Le 4 mars 2005 - 1014 mots

Des passants dans l’ambiance des grands magasins, des affiches de cinéma, des journalistes ou des manifestants en pleine action... Gérard Fromanger est aussi l’auteur d’un drapeau français dont le rouge sanguin déborde sur le bleu et le blanc. Il est l’un des éminents représentants de la Figuration narrative, mouvement qui, dès le début des années 1960, réinvente les codes urbains, joue avec les techniques publicitaires... et contient entre autres les ferments d’une révolution, celle de Mai 68. Nous avons rencontré l’artiste à l’occasion de sa rétrospective qui a débuté à Dole avant de prendre la direction de Séoul, du Luxembourg et de Cuba...

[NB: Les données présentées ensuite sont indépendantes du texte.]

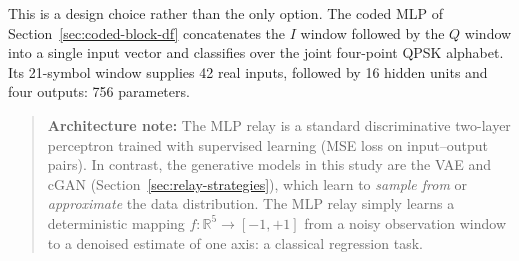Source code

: \begin{enumerate}
This is a design choice rather than the only option. The coded MLP of Section~\ref{sec:coded-block-df} concatenates the $I$ window followed by the $Q$ window into a single input vector and classifies over the joint four-point QPSK alphabet. Its 21-symbol window supplies 42 real inputs, followed by 16 hidden units and four outputs: 756 parameters.

\begin{quote}
\textbf{Architecture note:} The MLP relay is a standard discriminative two-layer perceptron trained with supervised learning (MSE loss on input--output pairs). In contrast, the generative models in this study are the VAE and cGAN (Section~\ref{sec:relay-strategies}), which learn to \emph{sample from} or \emph{approximate} the data distribution. The MLP relay simply learns a deterministic mapping \(f: \mathbb{R}^5 \to [-1,+1]\) from a noisy observation window to a denoised estimate of one axis: a classical regression task.
\end{quote}


\end{enumerate}
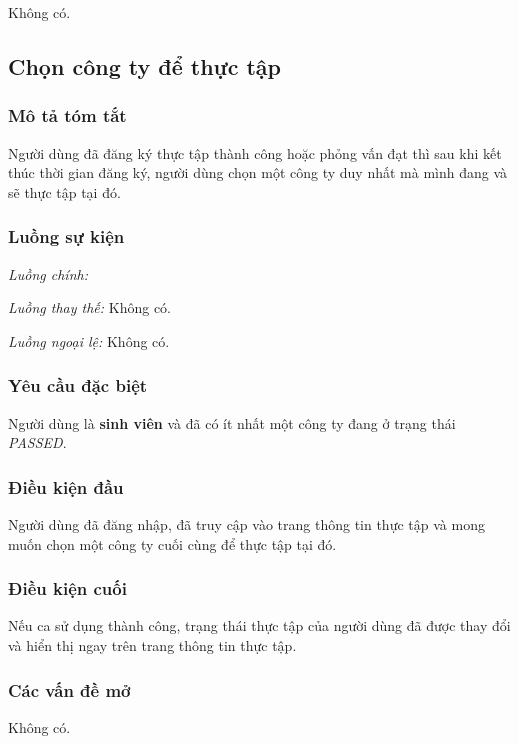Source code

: \documentclass[./../main.tex]{subfiles}
\begin{document}
Không có.

\subsection{Chọn công ty để thực tập}

\subsubsection*{Mô tả tóm tắt}

Người dùng đã đăng ký thực tập thành công hoặc phỏng vấn đạt thì sau khi
kết thúc thời gian đăng ký, người dùng chọn một công ty duy nhất mà mình
đang và sẽ thực tập tại đó.

\subsubsection*{Luồng sự kiện}

\emph{Luồng chính:}

\emph{Luồng thay thế:} Không có.

\emph{Luồng ngoại lệ:} Không có.

\subsubsection*{Yêu cầu đặc biệt}

Người dùng là \textbf{sinh viên} và đã có ít nhất một công ty đang ở
trạng thái \emph{PASSED}.

\subsubsection*{Điều kiện đầu}

Người dùng đã đăng nhập, đã truy cập vào trang thông tin thực tập và
mong muốn chọn một công ty cuối cùng để thực tập tại đó.

\subsubsection*{Điều kiện cuối}

Nếu ca sử dụng thành công, trạng thái thực tập của người dùng đã được
thay đổi và hiển thị ngay trên trang thông tin thực tập.

\subsubsection*{Các vấn đề mở}

Không có.
\end{document}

Que montrez-vous dans cette rétrospective ?
C’est un peu une exposition à géométrie variable, parce qu’elle va dans six musées et quatre pays, et les musées sont de taille différente avec des salles différemment architecturées, orchestrées… Il faut un peu faire selon l’espace, des plus petits que sont Dole et Lons-le-Saunier jusqu’aux plus grands comme la Villa Tamaris à la Seyne-sur-Mer ou le Musée national d’art moderne de Corée, qui est gigantesque. Les expositions comprennent de 100 à 250 œuvres. Le principe d’une rétrospective, c’est de faire un peu historique. Toutes les vies se dispersent, se diluent… Chez les peintres, le temps est matérialisé par des tableaux. Alors, quand on retrace comme moi quarante-trois ans de peinture, c’est une chance de voir une vie un peu plus solide que du sable qui fuit…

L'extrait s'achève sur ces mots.